If readers would like to look up videos of some of the dances you discuss in your book, are there any specific dancers or dances you would recommend?

The book endnotes include URLs (hyperlinked in the e-book version) to online videos of some of the dancers and dance styles I write about. I recommend that readers consider who sparks their interest as they figure out which cyber routes to trace deeper. Also, videos can only offer one form of study. Finding ways to connect with the dances and be in community with the dancers in real life cultural contexts is a critical element of studying the dance histories in this book.

Part of the publishing process that many authors find challenging is choosing a title that captures the essence of the ideas discussed in their book. What was that process like for you?

Coming up with pithy titles is not my strength. I was seeking words to express the idea of dance kinship that I connect to black studies theory and philosophy, while keeping visible the material cultural forms that kinship takes–the multitude of dances themselves. That’s why playing with made-up words like kinethic, dancestry and danscendance, was a key part of my writing process. The title was changing in my mind up until almost the last moment of the publishing process, and so I’m thankful for the patience of all the editors and staff at University of Michigan Press, who stayed in dialogue with me along the way. Ultimately we went with Kinethic California, to highlight the ethics of kinship I see at the heart of dancers’ collective practices of making dance histories that interweave, disrupt and diverge, as they shape a larger global interconnectedness. These kinships of funk and disco era dance emerge from an open-ended process that is improvisational and always in motion.

What surprised you the most when writing the book?

Having been living in and around the cultural material of these histories for so long, I had to unsettle a feeling of comfortable self-assurance in regard to what I thought I knew, the ideas I was holding onto, and how I was relating my experiences of dancing over the years to that body of knowledge. Comfortability kept me dwelling in staid habits of thinking about the dances. But the process of critical study is essentially about questioning received knowledge and unsettling assumptions—to ask how I might see differently and inhabit a space of wonder and surprise. I had to struggle with being in extended positions of discomfort, so that what I thought I knew could become new again. That’s when I began to feel that dancestry was asking to be written about in a fundamental way. These ideas of ancestry and lineage did not come through until close to the end of the writing, yet they became the book’s weave, transforming my interpretation of the dances as collective ways of knowing, feeling and belonging.
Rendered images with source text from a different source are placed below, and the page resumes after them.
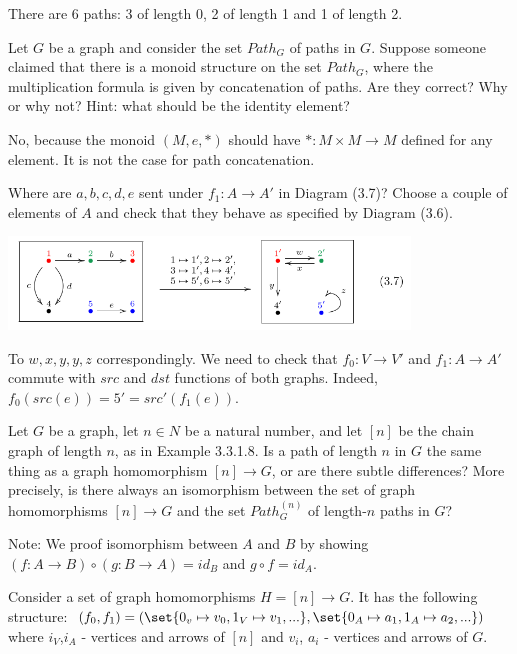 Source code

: \documentclass{article}
\begin{document}
\ans

There are 6 paths: 3 of length 0, 2 of length 1 and 1 of length 2.


Let $G$ be a graph and consider the set $Path_G$ of paths in $G$. Suppose
someone claimed that there is a monoid structure on the set $Path_G$, where the
multiplication formula is given by concatenation of paths. Are they correct? Why
or why not? Hint: what should be the identity element?

\ans

No, because the monoid $(M,e,*)$ should have $*:M \times M\to M$ defined for any
element. It is not the case for path concatenation.


\es Where are $a, b, c, d, e$ sent under $f_1 : A \to A'$ in Diagram (3.7)?
\ei Choose a couple of elements of $A$ and check that they behave as specified
    by Diagram (3.6).
\ee

\begin{center}
\includegraphics[width=0.8\textwidth]{img/graph-homomorphism.png}
\end{center}

\ans

\es To $w, x, y, y, z$ correspondingly.
\ei We need to check that $f_0: V \to V'$ and $f_1:A \to A'$ commute with $src$
    and $dst$ functions of both graphs. Indeed, $f_0(src(e)) = 5' =
    src'(f_1(e))$.
\ee


Let $G$ be a graph, let $n \in N$ be a natural number, and let $[n]$ be the
chain graph of length $n$, as in Example 3.3.1.8. Is a path of length $n$ in $G$
the same thing as a graph homomorphism $[n] \to G$, or are there subtle
differences? More precisely, is there always an isomorphism between the set of
graph homomorphisms $[n] \to G$ and the set $Path_G^{(n)}$ of length-$n$ paths
in $G$?

\ans

Note: We proof isomorphism between $A$ and $B$ by showing $(f:A\to B) \circ (g:B
\to A) = id_B$ and $g \circ f = id_A$.

Consider a set of graph homomorphisms $H = [n] \to G$. It has the following structure:
$(f_0, f_1) = (\set{0_v \mapsto v_0, 1_V \mapsto v_1, ...}, \set{0_A \mapsto
a_1, 1_A \mapsto a_2, ...})$ where $i_V$,$i_A$ - vertices and arrows of $[n]$
and $v_i$, $a_i$ - vertices and arrows of $G$.
\end{document}
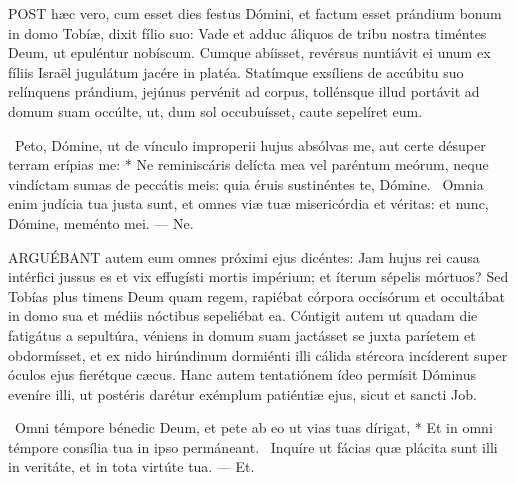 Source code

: 


\lettrine[lines=2]{P}{OST} hæc vero, cum esset dies festus Dómini, et factum esset prándium bonum in domo Tobíæ, dixit fílio suo: Vade et adduc áliquos de tribu nostra timéntes Deum, ut epuléntur nobíscum. Cumque abíisset, revérsus nuntiávit ei unum ex fíliis Israël jugulátum jacére in platéa. Statímque exsíliens de accúbitu suo relínquens prándium, jejúnus pervénit ad corpus, tollénsque illud portávit ad domum suam occúlte, ut, dum sol occubuísset, caute sepelíret eum.

\R\ Peto, Dómine, ut de vínculo improperii hujus absólvas me, aut certe désuper terram erípias me: * Ne reminiscáris delícta mea vel paréntum meórum, neque vindíctam sumas de peccátis meis: quia éruis sustinéntes te, Dómine. \V\ Omnia enim judícia tua justa sunt, et omnes viæ tuæ misericórdia et véritas: et nunc, Dómine, meménto mei. — Ne.


\lettrine[lines=2]{A}{RGUÉBANT} autem eum omnes próximi ejus dicéntes: Jam hujus rei causa intérfici jussus es et vix effugísti mortis impérium; et íterum sépelis mórtuos? Sed Tobías plus timens Deum quam regem, rapiébat córpora occísórum et occultábat in domo sua et médiis nóctibus sepeliébat ea. Cóntigit autem ut quadam die fatigátus a sepultúra, véniens in domum suam jactásset se juxta paríetem et obdormísset, et ex nido hirúndinum dormiénti illi cálida stércora incíderent super óculos ejus fierétque cæcus. Hanc autem tentatiónem ídeo permísit Dóminus eveníre illi, ut postéris darétur exémplum patiéntiæ ejus, sicut et sancti Job.

\R\ Omni témpore bénedic Deum, et pete ab eo ut vias tuas dírigat, * Et in omni témpore consília tua in ipso permáneant. \V\ Inquíre ut fácias quæ plácita sunt illi in veritáte, et in tota virtúte tua. — Et.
What lessons do you hope readers will take away from Kinethic California?

I hope this book will be put down as often as it is picked up, meaning reading is just one practice that informs the embodied process of study. I hope readers will also try out the ideas in their body, listen and move to the music I cite, seek out and learn from the dancers who are still here with us. I tried to write shorter sections that could be read alone or situated within their longer chapters, with the idea that readers aren’t required to engage in a linear reading but can open up the book where they like, make their own connections, and follow multiple paths through the material. I hope the ideas in the book feel generative for readers as far as helping inspire new paths for work in dance and black studies that go far beyond what is encompassed in this writing. I say in the book that these dance histories are like threads of an unfinished garment (of which this contribution adds a small part) that others will hopefully pick up and transform by bringing their experiences and ideas into the fray.